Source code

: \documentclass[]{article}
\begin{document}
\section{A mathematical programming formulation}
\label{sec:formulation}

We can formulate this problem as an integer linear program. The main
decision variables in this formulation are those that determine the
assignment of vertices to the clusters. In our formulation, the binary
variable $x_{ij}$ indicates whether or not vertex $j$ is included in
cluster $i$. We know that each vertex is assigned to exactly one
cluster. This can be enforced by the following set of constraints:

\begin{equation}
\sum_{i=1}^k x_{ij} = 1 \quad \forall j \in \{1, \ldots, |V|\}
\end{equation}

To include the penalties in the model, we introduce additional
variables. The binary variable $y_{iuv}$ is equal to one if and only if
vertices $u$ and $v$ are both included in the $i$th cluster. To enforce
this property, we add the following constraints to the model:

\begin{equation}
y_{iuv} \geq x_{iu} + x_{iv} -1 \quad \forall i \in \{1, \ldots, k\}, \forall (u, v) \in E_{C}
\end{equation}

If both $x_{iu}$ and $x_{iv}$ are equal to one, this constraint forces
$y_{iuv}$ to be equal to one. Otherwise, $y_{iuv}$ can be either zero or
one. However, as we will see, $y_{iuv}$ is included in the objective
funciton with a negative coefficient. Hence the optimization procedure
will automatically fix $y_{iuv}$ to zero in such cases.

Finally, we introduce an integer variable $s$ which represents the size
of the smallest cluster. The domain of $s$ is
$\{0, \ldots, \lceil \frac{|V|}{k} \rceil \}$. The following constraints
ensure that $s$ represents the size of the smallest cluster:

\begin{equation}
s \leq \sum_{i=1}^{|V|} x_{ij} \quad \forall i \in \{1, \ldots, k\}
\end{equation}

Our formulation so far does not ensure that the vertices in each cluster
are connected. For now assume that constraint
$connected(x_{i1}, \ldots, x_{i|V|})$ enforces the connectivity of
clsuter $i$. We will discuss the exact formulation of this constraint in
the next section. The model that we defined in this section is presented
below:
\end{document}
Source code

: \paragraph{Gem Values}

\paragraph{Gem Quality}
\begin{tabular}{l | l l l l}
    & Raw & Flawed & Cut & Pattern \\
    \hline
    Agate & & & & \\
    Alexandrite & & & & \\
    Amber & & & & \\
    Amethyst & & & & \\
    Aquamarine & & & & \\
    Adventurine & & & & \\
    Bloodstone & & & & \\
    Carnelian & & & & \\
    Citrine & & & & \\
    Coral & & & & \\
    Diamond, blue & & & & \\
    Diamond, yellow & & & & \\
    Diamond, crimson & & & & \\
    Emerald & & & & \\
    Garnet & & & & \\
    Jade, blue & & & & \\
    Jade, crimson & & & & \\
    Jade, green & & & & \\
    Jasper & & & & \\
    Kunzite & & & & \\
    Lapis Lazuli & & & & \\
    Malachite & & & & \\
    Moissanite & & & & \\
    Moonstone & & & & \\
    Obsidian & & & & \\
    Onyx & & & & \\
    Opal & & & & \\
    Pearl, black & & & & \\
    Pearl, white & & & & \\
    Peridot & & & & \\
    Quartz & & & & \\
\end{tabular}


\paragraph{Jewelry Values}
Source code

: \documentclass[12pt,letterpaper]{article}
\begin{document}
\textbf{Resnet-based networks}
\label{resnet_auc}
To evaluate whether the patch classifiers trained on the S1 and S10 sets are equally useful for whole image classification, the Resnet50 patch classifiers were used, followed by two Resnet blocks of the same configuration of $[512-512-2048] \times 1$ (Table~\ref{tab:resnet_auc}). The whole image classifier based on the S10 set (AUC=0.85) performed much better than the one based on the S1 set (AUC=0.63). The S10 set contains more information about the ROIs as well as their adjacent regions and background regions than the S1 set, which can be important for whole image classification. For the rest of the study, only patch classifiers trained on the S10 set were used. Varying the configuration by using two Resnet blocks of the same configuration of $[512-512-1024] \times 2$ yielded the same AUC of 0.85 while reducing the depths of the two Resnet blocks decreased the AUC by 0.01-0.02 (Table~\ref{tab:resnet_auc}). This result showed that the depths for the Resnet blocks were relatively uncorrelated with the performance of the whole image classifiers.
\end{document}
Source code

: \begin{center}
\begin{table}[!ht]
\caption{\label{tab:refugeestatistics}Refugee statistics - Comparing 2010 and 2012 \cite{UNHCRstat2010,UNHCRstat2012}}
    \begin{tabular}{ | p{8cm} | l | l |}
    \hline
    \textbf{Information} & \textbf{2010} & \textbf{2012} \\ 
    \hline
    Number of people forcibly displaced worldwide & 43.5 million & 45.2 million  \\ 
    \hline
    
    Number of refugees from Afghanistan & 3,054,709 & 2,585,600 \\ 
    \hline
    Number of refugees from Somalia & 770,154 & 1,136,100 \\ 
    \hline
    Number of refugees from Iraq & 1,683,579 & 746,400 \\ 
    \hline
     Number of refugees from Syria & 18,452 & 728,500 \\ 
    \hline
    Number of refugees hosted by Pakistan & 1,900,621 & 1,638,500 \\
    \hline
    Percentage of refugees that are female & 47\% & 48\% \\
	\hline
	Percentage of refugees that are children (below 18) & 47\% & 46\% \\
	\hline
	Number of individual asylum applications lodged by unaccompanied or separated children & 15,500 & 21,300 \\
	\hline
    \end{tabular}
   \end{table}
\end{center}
* * * * * * * * *
→ **THE PROBLEM**
Copy out the records once more, exactly as they are written.

→ **OUTPUT FOR THIS EXERCISE**
Source code

: \documentclass[]{article}
\begin{document}
\section{A mathematical programming formulation}
\label{sec:formulation}

We can formulate this problem as an integer linear program. The main
decision variables in this formulation are those that determine the
assignment of vertices to the clusters. In our formulation, the binary
variable $x_{ij}$ indicates whether or not vertex $j$ is included in
cluster $i$. We know that each vertex is assigned to exactly one
cluster. This can be enforced by the following set of constraints:

\begin{equation}
\sum_{i=1}^k x_{ij} = 1 \quad \forall j \in \{1, \ldots, |V|\}
\end{equation}

To include the penalties in the model, we introduce additional
variables. The binary variable $y_{iuv}$ is equal to one if and only if
vertices $u$ and $v$ are both included in the $i$th cluster. To enforce
this property, we add the following constraints to the model:

\begin{equation}
y_{iuv} \geq x_{iu} + x_{iv} -1 \quad \forall i \in \{1, \ldots, k\}, \forall (u, v) \in E_{C}
\end{equation}

If both $x_{iu}$ and $x_{iv}$ are equal to one, this constraint forces
$y_{iuv}$ to be equal to one. Otherwise, $y_{iuv}$ can be either zero or
one. However, as we will see, $y_{iuv}$ is included in the objective
funciton with a negative coefficient. Hence the optimization procedure
will automatically fix $y_{iuv}$ to zero in such cases.

Finally, we introduce an integer variable $s$ which represents the size
of the smallest cluster. The domain of $s$ is
$\{0, \ldots, \lceil \frac{|V|}{k} \rceil \}$. The following constraints
ensure that $s$ represents the size of the smallest cluster:

\begin{equation}
s \leq \sum_{i=1}^{|V|} x_{ij} \quad \forall i \in \{1, \ldots, k\}
\end{equation}

Our formulation so far does not ensure that the vertices in each cluster
are connected. For now assume that constraint
$connected(x_{i1}, \ldots, x_{i|V|})$ enforces the connectivity of
clsuter $i$. We will discuss the exact formulation of this constraint in
the next section. The model that we defined in this section is presented
below:
\end{document}
Source code

: \paragraph{Gem Values}

\paragraph{Gem Quality}
\begin{tabular}{l | l l l l}
    & Raw & Flawed & Cut & Pattern \\
    \hline
    Agate & & & & \\
    Alexandrite & & & & \\
    Amber & & & & \\
    Amethyst & & & & \\
    Aquamarine & & & & \\
    Adventurine & & & & \\
    Bloodstone & & & & \\
    Carnelian & & & & \\
    Citrine & & & & \\
    Coral & & & & \\
    Diamond, blue & & & & \\
    Diamond, yellow & & & & \\
    Diamond, crimson & & & & \\
    Emerald & & & & \\
    Garnet & & & & \\
    Jade, blue & & & & \\
    Jade, crimson & & & & \\
    Jade, green & & & & \\
    Jasper & & & & \\
    Kunzite & & & & \\
    Lapis Lazuli & & & & \\
    Malachite & & & & \\
    Moissanite & & & & \\
    Moonstone & & & & \\
    Obsidian & & & & \\
    Onyx & & & & \\
    Opal & & & & \\
    Pearl, black & & & & \\
    Pearl, white & & & & \\
    Peridot & & & & \\
    Quartz & & & & \\
\end{tabular}


\paragraph{Jewelry Values}
Source code

: \documentclass[12pt,letterpaper]{article}
\begin{document}
\textbf{Resnet-based networks}
\label{resnet_auc}
To evaluate whether the patch classifiers trained on the S1 and S10 sets are equally useful for whole image classification, the Resnet50 patch classifiers were used, followed by two Resnet blocks of the same configuration of $[512-512-2048] \times 1$ (Table~\ref{tab:resnet_auc}). The whole image classifier based on the S10 set (AUC=0.85) performed much better than the one based on the S1 set (AUC=0.63). The S10 set contains more information about the ROIs as well as their adjacent regions and background regions than the S1 set, which can be important for whole image classification. For the rest of the study, only patch classifiers trained on the S10 set were used. Varying the configuration by using two Resnet blocks of the same configuration of $[512-512-1024] \times 2$ yielded the same AUC of 0.85 while reducing the depths of the two Resnet blocks decreased the AUC by 0.01-0.02 (Table~\ref{tab:resnet_auc}). This result showed that the depths for the Resnet blocks were relatively uncorrelated with the performance of the whole image classifiers.
\end{document}
Source code

: \begin{center}
\begin{table}[!ht]
\caption{\label{tab:refugeestatistics}Refugee statistics - Comparing 2010 and 2012 \cite{UNHCRstat2010,UNHCRstat2012}}
    \begin{tabular}{ | p{8cm} | l | l |}
    \hline
    \textbf{Information} & \textbf{2010} & \textbf{2012} \\ 
    \hline
    Number of people forcibly displaced worldwide & 43.5 million & 45.2 million  \\ 
    \hline
    
    Number of refugees from Afghanistan & 3,054,709 & 2,585,600 \\ 
    \hline
    Number of refugees from Somalia & 770,154 & 1,136,100 \\ 
    \hline
    Number of refugees from Iraq & 1,683,579 & 746,400 \\ 
    \hline
     Number of refugees from Syria & 18,452 & 728,500 \\ 
    \hline
    Number of refugees hosted by Pakistan & 1,900,621 & 1,638,500 \\
    \hline
    Percentage of refugees that are female & 47\% & 48\% \\
	\hline
	Percentage of refugees that are children (below 18) & 47\% & 46\% \\
	\hline
	Number of individual asylum applications lodged by unaccompanied or separated children & 15,500 & 21,300 \\
	\hline
    \end{tabular}
   \end{table}
\end{center}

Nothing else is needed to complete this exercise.